Application programs written in C# or VB.NET do not need to know about any structure changes in SQL Server database, for example inserting a new field, etc.

Rule 10: Integrity independence.

"Integrity constraints specific to a particular relational data base must be definable in the relational data sub language and storable in the catalog, not in the application programs."

In SQL Server, you can specify data types (integer, nvarchar, Boolean etc), which puts in data type checks in SQL Server rather than through application programs.

Rule 11: Distribution independence.

"A relational DBMS has distribution independence."

SQL Server can spread across more than one physical computer and across several networks; but in application programs you simply specify the SQL Server name and the computer on which it is located.

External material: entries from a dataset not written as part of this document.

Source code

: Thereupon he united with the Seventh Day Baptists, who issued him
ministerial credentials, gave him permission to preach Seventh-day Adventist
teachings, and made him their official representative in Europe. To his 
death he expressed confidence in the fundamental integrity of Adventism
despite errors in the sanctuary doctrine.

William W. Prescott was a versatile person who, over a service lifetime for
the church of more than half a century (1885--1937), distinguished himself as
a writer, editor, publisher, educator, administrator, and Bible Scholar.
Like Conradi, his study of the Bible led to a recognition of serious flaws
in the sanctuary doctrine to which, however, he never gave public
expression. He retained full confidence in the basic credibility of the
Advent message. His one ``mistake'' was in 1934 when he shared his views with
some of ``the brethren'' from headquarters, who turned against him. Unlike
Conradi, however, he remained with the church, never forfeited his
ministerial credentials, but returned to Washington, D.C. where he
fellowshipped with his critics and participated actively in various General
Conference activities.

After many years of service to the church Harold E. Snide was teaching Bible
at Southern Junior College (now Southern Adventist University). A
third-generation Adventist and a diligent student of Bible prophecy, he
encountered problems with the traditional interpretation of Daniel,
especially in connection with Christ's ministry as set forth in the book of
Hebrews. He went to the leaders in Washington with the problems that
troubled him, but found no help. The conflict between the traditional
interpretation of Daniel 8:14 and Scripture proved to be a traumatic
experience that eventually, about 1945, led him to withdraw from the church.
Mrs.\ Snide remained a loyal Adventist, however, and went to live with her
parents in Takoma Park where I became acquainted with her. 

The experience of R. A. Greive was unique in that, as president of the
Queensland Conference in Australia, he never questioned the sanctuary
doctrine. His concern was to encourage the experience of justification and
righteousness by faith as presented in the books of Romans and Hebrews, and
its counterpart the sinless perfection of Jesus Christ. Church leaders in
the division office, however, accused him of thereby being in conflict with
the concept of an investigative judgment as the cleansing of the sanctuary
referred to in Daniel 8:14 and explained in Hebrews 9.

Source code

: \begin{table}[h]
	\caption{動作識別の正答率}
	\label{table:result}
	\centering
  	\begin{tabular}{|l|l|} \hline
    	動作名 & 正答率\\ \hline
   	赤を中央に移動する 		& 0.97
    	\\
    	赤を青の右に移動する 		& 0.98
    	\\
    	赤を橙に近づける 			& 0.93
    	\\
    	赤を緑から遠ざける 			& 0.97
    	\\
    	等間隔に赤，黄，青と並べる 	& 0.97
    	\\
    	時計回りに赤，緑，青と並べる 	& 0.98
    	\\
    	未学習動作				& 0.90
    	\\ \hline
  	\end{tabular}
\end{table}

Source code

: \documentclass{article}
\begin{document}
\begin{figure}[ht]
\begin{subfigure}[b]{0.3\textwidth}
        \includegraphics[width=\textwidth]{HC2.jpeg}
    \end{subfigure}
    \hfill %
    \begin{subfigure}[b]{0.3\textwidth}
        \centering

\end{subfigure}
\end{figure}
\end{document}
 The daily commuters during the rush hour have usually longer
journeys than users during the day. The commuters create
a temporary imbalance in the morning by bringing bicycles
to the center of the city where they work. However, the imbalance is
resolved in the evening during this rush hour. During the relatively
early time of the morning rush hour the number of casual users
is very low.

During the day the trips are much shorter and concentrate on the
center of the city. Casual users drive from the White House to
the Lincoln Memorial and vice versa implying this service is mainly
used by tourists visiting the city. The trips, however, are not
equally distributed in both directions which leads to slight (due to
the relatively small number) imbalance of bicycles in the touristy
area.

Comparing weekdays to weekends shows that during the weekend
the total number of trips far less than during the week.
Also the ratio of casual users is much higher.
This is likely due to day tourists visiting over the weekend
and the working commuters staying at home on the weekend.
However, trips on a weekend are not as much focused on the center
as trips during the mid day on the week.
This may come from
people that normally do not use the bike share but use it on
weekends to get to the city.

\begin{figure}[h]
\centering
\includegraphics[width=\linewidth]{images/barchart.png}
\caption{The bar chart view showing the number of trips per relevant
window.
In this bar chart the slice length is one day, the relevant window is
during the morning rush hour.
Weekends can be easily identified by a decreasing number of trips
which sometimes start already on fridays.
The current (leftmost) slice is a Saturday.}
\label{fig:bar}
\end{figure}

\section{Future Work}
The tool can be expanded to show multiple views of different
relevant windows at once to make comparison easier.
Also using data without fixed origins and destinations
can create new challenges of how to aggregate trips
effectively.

Rule 12: Non-subversion Rule.

"If a relational system has a low level (single record at a time) language, that low level cannot be used to subvert or bypass the integrity Rules and constraints expressed in the higher level relational language (multiple records at a time)."

In SQL Server whatever integrity rules are applied on every record are also applicable when you process a group of records using application program in any language (example: C#, VB.NET, J# etc...).

CODD Summary

Readers can see from the above explanation that SQL Server satisfies all the CODD rules. Some database gurus consider SQL Server to not truly be an RDBMS, but that is a matter of debate.

(Q) Is Access database a RDBMS?

Access fulfills all rules of CODD, so from this point of view, yes, it is truly RDBMS. However, be aware that a large community of Microsoft Professionals thinks that Access is not.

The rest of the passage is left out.